--- WHAT YOU SHOULD DO ---
Without the images, write out all of the following entries exactly.

--- SUPPLIED MATERIAL ---

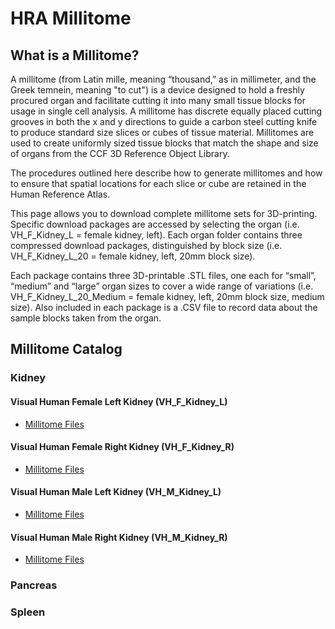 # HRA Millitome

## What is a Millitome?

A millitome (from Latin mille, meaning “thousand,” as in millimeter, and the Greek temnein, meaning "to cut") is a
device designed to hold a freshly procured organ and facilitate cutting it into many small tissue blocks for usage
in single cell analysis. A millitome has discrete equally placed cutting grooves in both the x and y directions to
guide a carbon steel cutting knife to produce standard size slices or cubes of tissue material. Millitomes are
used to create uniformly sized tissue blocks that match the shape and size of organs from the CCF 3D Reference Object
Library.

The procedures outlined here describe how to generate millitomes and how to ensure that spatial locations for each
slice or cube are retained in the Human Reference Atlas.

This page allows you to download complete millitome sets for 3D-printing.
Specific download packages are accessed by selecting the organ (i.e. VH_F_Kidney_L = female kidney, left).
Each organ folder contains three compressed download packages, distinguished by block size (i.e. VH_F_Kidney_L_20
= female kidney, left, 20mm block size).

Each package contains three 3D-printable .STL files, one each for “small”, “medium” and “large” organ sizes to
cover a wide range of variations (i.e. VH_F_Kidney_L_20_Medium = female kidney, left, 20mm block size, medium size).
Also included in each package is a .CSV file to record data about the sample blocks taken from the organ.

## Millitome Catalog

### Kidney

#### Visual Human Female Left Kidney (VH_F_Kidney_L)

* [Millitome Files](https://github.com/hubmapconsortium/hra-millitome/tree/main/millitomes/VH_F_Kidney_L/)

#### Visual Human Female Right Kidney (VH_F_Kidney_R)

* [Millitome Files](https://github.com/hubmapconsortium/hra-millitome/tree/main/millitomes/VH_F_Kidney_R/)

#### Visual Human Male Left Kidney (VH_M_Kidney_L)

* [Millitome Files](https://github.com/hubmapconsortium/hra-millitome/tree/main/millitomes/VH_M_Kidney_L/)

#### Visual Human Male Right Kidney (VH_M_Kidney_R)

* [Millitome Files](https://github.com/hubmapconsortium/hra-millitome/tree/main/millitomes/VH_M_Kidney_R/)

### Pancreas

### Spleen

--- FINAL ANSWER ---
 # HRA Millitome

## What is a Millitome?

A millitome (from Latin mille, meaning “thousand,” as in millimeter, and the Greek temnein, meaning "to cut") is a
device designed to hold a freshly procured organ and facilitate cutting it into many small tissue blocks for usage
in single cell analysis. A millitome has discrete equally placed cutting grooves in both the x and y directions to
guide a carbon steel cutting knife to produce standard size slices or cubes of tissue material. Millitomes are
used to create uniformly sized tissue blocks that match the shape and size of organs from the CCF 3D Reference Object
Library.

The procedures outlined here describe how to generate millitomes and how to ensure that spatial locations for each
slice or cube are retained in the Human Reference Atlas.

This page allows you to download complete millitome sets for 3D-printing.
Specific download packages are accessed by selecting the organ (i.e. VH_F_Kidney_L = female kidney, left).
Each organ folder contains three compressed download packages, distinguished by block size (i.e. VH_F_Kidney_L_20
= female kidney, left, 20mm block size).

Each package contains three 3D-printable .STL files, one each for “small”, “medium” and “large” organ sizes to
cover a wide range of variations (i.e. VH_F_Kidney_L_20_Medium = female kidney, left, 20mm block size, medium size).
Also included in each package is a .CSV file to record data about the sample blocks taken from the organ.

## Millitome Catalog

### Kidney

#### Visual Human Female Left Kidney (VH_F_Kidney_L)

* [Millitome Files](https://github.com/hubmapconsortium/hra-millitome/tree/main/millitomes/VH_F_Kidney_L/)

#### Visual Human Female Right Kidney (VH_F_Kidney_R)

* [Millitome Files](https://github.com/hubmapconsortium/hra-millitome/tree/main/millitomes/VH_F_Kidney_R/)

#### Visual Human Male Left Kidney (VH_M_Kidney_L)

* [Millitome Files](https://github.com/hubmapconsortium/hra-millitome/tree/main/millitomes/VH_M_Kidney_L/)

#### Visual Human Male Right Kidney (VH_M_Kidney_R)

* [Millitome Files](https://github.com/hubmapconsortium/hra-millitome/tree/main/millitomes/VH_M_Kidney_R/)

### Pancreas

### Spleen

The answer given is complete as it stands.